> **BRIEF**
Within the records that follow, find every line containing the string "사진처럼". Copy those lines.

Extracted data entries
⟨

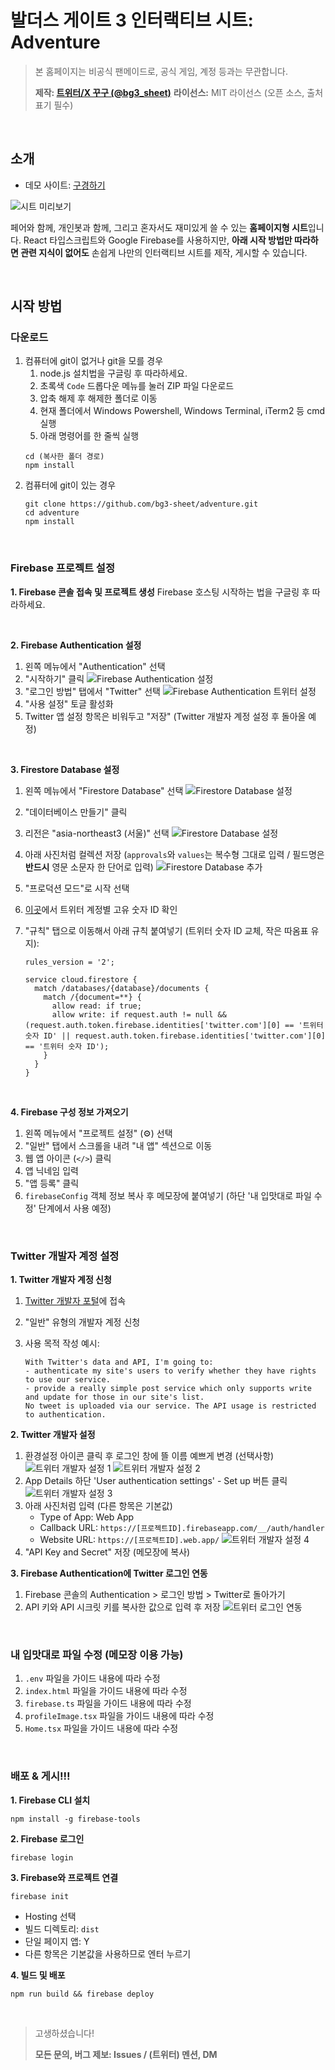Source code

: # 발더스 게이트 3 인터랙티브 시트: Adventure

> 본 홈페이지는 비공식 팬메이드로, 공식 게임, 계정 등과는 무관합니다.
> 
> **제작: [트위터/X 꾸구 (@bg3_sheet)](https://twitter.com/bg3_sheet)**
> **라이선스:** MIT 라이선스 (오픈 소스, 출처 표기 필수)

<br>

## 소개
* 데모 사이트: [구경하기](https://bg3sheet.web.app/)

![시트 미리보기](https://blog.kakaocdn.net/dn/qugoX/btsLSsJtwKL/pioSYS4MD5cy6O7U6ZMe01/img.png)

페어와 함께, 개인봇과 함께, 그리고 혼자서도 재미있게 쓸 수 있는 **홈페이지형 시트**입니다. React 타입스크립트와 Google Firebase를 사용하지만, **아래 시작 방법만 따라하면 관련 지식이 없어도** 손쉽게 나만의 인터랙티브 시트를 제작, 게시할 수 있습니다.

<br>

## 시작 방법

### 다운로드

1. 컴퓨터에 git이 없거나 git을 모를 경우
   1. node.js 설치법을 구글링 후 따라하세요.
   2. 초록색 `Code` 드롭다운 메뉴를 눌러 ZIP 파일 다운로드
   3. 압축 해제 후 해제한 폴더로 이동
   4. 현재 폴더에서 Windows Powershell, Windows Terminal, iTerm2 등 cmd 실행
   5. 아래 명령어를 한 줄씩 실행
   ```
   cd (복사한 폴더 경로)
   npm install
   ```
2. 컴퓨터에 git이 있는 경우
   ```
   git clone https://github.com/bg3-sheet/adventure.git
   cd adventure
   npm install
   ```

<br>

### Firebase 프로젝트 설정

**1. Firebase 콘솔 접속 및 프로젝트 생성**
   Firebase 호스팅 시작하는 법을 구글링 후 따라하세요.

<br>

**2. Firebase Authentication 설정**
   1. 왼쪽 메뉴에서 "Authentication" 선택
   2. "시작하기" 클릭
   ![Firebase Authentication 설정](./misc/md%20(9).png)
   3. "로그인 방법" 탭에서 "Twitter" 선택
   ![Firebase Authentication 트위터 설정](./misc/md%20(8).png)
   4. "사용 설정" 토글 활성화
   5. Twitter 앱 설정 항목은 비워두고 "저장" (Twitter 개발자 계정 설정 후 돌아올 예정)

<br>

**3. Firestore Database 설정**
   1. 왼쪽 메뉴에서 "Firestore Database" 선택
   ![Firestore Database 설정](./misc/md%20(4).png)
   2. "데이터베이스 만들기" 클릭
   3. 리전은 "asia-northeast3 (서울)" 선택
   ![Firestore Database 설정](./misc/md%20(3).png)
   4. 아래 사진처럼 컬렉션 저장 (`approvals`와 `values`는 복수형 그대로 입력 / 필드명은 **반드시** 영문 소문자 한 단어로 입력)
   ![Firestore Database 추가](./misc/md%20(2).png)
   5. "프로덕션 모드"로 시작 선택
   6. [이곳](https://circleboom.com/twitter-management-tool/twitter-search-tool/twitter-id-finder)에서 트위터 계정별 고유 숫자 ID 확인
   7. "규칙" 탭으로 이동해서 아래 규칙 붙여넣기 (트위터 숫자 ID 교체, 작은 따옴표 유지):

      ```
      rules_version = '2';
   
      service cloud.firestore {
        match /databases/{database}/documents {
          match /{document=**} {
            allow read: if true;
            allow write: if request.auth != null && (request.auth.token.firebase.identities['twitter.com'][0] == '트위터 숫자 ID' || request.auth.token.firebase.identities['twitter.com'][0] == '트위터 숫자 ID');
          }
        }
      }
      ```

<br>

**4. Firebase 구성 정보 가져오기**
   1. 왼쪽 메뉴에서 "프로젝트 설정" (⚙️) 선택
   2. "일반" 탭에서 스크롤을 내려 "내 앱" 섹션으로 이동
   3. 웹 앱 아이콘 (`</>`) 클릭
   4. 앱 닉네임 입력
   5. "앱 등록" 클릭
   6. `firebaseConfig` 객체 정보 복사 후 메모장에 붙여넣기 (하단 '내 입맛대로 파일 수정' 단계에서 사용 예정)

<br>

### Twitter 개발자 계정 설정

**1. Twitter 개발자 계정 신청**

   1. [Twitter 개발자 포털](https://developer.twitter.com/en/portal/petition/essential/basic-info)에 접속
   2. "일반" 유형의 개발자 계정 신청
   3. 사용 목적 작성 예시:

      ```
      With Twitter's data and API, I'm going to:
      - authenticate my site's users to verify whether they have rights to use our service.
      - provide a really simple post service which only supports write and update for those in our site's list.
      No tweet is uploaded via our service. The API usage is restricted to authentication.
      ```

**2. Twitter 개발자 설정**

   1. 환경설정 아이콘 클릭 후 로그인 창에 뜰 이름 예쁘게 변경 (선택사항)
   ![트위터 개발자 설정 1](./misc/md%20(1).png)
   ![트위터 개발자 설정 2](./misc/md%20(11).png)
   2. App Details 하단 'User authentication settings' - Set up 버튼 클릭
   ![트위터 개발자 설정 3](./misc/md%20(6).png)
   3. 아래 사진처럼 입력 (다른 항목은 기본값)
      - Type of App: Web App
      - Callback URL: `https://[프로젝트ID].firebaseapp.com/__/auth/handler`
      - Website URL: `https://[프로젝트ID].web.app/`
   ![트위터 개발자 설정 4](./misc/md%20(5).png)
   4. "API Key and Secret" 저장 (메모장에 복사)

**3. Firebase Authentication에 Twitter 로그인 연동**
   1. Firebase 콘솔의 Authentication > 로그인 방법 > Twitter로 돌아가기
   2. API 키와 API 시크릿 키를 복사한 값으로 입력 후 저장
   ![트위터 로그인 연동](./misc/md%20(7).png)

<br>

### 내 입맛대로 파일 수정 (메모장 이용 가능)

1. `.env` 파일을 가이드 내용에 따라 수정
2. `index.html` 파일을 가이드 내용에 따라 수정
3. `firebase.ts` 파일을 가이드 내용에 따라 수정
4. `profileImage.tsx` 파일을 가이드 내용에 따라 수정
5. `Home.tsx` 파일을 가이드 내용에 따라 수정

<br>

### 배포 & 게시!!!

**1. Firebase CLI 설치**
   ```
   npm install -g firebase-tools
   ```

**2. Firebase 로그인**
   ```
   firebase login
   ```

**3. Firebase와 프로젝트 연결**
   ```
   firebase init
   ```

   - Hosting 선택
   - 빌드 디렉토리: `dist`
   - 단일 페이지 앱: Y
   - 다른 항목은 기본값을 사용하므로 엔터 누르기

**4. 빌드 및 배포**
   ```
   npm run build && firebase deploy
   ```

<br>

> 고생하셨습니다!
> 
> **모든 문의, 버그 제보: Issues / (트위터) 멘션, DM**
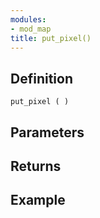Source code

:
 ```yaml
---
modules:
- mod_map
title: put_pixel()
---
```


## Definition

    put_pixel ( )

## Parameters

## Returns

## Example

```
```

⟩

> **YOUR SOLUTION**
   4. 아래 사진처럼 컬렉션 저장 (`approvals`와 `values`는 복수형 그대로 입력 / 필드명은 **반드시** 영문 소문자 한 단어로 입력)
   3. 아래 사진처럼 입력 (다른 항목은 기본값)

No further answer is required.